Commuters and urban travelers may not realize just how complex a city parking system can be while they’re searching for on-street spaces or heading into a parking asset. An urban planner’s mission is to make this experience as seamless as possible while also maximizing revenue. For municipalities, connecting a city-wide infrastructure of thousands of spaces through hardware and software provides a smooth experience for any type of parker in any asset.
At least, that’s the goal.
In reality, efficient city parking is a constant challenge in even the most modern smart city. People have different needs that require varied parking solutions and configurations. And in such a vast system that spans an entire town or city, parking technology that can handle supply management and transactions is becoming the gold standard.
So, how can cities approach finding the ideal mobility solutions to fit their needs? The RFP and selection process is daunting, but you can get a great start by asking the right questions and knowing what you need from your providers.
Read our list of the top questions you should be asking while searching for solutions.
Are we accommodating new travel habits?
Historically, people who regularly used off-street city parking had permits for a fixed amount of time, making commuting much more predictable. The advent of flexible work weeks and new travel habits have changed things. People are no longer bound to a recurring daily commute, and, as a result, revenue from permitting has suffered.
Ask yourself if you’re compensating for changes in travel habits, as some cities are finding novel ways to address these shifts. For example, Sacramento has SacPark, which allows people to reserve parking in advance in municipal assets so they can choose the days they want to commute. This is a case of “if you build it, they will come,” in which you’ll attract commuters by designing a system that works for today’s needs.

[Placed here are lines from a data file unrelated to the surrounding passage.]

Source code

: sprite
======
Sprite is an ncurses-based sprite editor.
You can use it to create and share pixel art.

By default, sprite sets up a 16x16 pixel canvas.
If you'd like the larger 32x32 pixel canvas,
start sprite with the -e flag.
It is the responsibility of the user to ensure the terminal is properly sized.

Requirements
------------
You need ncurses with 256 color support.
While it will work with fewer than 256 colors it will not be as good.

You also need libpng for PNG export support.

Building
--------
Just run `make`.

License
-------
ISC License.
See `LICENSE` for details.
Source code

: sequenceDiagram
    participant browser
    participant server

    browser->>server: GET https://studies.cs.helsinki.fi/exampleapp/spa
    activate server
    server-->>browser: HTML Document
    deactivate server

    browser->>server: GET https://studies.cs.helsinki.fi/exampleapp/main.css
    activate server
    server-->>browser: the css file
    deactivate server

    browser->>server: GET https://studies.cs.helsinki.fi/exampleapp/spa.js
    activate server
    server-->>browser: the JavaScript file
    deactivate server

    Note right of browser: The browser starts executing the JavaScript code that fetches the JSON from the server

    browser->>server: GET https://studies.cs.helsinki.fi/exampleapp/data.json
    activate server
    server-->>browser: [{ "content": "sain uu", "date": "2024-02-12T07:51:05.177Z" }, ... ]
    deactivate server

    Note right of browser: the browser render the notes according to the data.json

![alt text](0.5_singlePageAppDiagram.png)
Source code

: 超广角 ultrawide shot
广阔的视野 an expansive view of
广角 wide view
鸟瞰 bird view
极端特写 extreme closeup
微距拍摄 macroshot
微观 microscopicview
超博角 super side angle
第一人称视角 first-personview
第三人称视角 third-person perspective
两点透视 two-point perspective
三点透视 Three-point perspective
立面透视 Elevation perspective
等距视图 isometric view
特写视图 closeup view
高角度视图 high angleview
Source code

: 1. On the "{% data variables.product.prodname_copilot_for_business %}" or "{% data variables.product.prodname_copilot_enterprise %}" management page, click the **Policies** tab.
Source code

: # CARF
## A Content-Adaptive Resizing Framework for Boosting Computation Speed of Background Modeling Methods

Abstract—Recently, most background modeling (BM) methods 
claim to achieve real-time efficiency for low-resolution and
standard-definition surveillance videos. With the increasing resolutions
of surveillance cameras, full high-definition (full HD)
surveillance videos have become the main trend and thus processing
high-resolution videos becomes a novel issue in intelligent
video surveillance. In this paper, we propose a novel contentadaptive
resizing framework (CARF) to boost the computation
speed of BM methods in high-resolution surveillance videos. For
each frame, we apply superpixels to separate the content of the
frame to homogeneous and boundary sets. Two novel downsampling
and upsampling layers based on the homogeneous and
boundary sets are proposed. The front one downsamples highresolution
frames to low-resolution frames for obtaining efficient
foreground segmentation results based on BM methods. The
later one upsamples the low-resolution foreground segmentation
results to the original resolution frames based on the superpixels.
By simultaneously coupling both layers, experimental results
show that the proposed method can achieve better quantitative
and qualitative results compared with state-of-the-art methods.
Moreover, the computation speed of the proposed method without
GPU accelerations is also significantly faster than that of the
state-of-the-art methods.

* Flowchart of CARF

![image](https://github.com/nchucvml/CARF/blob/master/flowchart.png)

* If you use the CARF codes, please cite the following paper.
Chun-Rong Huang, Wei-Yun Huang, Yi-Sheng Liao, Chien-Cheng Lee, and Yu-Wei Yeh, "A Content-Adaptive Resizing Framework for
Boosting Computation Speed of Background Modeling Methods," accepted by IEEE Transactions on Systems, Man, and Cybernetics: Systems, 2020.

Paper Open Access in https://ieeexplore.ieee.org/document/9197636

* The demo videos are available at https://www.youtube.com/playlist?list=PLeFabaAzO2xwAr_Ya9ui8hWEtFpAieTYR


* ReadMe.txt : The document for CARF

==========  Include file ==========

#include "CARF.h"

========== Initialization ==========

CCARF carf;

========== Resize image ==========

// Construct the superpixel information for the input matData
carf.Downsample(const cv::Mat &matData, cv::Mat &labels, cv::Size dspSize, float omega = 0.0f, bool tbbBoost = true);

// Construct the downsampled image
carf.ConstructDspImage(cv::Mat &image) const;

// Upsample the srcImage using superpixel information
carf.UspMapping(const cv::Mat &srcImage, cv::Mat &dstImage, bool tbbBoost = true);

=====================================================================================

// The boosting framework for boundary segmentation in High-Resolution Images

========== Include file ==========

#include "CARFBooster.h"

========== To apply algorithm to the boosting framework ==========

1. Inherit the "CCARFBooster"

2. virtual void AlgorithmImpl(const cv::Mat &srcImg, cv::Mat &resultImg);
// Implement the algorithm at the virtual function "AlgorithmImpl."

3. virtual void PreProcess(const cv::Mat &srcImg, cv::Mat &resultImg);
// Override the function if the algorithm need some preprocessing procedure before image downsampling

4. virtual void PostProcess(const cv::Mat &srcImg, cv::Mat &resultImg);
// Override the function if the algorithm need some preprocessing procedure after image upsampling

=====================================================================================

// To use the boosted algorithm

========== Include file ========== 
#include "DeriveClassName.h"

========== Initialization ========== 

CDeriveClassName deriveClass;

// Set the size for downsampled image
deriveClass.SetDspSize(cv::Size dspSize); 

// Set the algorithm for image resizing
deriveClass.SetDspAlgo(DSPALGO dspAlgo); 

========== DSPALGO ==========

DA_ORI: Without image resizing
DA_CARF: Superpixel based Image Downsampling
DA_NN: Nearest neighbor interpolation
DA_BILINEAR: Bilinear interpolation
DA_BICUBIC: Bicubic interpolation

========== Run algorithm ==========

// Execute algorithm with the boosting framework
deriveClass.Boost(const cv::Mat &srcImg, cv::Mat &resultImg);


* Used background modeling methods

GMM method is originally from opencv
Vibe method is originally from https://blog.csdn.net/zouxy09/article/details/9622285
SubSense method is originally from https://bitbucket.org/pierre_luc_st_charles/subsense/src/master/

Will our technology future-proof our operations?
Solving today’s problems and offering current solutions is excellent. But, technology evolves quickly, as do people’s expectations. One of the largest roadblocks to newer parking technology is the use of legacy hardware. These old systems are difficult to change and require specialized service for repairs, keeping them out of commission for extended periods of time. If you want to future-proof your technology, consider the next generation of cloud-based parking solutions like FLASH, which can be upgraded remotely and are easy to augment or repair.
Don’t forget—as a city, you’re also competing with commercial mobility. Commercial assets are looking to keep people interested by introducing new technologies, like EV charging and micro-mobility. Lead the pack by investing in similar technologies that can reach your citizens on a larger scale.
How are people preferring to pay?
Payments deserve their own category in your urban parking management. A majority of 74% of people aim to keep using contactless payments post-pandemic. That means cities have to be extra diligent in introducing touchless transactions to their assets, particularly because they’re typically high-traffic areas.
An example of a city that innovated to make transactions more seamless is Las Vegas, which introduced FlowBird and ParkWhiz (Arrive) Scan-to-Pay payments that only require users to scan a QR code for a contactless experience.
Will the equipment be easily serviceable?
When you finally reach an agreement and install your new services, what happens when the hardware and software need upgrades or repairs? It’s an often-overlooked question that comes up post-installation. Accounting for maintenance at the beginning of your search can save you tons of time and trouble in the future.
Legacy systems are often isolated within their specific assets and need specialized time and care for even the smallest of updates. With newer systems, like FLASH hardware that connects to cloud software, upgrades are automatically delivered and installed digitally. What’s more–your team can be trained to handle ongoing maintenance should the need arise. Our systems are designed to be truly plug-and-play. They’re easily installed and serviced—and you’re given the education to manage the system yourself.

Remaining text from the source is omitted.